**To do**
Pull every line that includes the word "domains" out of the data below and copy it.

[Saved entries]
◆ ◆ ◆
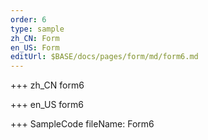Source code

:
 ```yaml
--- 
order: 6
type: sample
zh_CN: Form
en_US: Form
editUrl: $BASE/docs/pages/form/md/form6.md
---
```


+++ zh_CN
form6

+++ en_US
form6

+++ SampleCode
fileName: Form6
◆ ◆ ◆
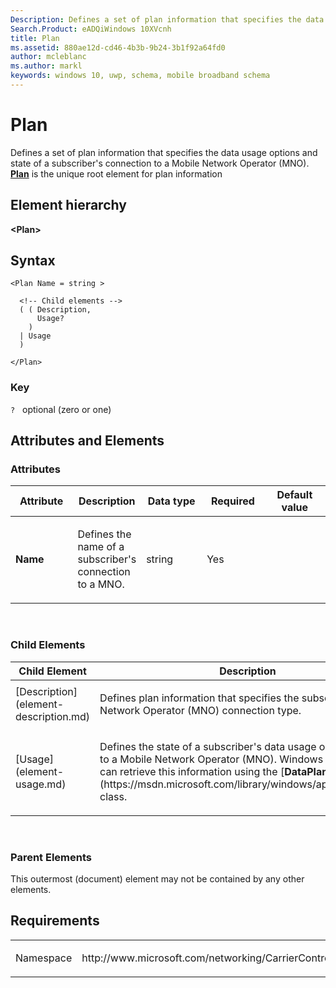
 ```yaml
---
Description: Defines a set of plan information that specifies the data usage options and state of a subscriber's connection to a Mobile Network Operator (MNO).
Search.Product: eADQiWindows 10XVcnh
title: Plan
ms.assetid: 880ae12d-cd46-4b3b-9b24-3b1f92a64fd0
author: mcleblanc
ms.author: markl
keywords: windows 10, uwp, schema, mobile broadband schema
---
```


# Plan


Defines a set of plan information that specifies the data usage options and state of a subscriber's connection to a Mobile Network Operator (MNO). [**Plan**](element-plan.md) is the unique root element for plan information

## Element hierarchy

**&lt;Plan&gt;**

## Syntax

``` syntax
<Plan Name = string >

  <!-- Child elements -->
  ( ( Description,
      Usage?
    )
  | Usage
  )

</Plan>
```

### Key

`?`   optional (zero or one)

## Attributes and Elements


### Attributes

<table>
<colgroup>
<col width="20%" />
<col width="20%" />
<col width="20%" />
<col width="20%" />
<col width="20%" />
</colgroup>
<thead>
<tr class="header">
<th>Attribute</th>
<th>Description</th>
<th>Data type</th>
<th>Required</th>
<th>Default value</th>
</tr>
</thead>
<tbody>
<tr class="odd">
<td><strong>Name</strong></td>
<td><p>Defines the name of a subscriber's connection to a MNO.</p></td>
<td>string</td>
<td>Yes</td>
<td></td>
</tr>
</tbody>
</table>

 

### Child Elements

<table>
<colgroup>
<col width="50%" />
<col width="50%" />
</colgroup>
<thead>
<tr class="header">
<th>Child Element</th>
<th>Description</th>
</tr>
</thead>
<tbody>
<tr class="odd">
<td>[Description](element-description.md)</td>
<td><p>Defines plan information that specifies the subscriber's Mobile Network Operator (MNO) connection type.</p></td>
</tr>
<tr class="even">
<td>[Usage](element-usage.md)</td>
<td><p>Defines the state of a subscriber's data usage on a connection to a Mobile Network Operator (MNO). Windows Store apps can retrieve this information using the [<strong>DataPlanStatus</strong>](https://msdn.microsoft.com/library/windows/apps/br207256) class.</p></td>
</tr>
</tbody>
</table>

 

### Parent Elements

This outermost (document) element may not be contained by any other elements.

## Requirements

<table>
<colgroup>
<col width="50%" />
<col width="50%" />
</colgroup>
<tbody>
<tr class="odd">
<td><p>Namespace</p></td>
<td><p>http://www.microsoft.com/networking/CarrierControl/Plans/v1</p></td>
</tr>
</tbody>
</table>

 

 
◆ ◆ ◆
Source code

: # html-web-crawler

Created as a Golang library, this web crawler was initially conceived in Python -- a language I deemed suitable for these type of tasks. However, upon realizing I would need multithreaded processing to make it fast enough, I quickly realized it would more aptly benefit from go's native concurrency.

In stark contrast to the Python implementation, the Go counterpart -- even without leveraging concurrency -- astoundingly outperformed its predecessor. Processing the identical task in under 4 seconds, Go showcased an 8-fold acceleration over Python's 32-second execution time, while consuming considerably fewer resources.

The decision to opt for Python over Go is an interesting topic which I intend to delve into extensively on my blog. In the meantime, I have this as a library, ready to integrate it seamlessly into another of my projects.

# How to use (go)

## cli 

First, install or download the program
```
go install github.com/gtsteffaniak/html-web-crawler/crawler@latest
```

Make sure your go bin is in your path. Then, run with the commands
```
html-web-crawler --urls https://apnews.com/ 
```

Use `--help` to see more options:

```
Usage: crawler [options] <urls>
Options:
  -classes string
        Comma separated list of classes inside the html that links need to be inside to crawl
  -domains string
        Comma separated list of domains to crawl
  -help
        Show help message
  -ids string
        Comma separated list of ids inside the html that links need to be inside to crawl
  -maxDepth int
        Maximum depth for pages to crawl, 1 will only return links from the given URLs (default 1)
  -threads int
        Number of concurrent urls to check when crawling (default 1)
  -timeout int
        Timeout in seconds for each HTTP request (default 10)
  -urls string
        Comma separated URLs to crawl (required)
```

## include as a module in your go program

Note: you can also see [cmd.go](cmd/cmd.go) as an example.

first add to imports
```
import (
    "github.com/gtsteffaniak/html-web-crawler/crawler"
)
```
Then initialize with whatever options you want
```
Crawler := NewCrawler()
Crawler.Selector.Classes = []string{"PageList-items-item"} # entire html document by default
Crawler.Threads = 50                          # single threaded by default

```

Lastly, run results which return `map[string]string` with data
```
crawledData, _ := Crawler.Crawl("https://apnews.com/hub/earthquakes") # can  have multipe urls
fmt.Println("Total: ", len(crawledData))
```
◆ ◆ ◆
**Result for this exercise**
  -domains string
        Comma separated list of domains to crawl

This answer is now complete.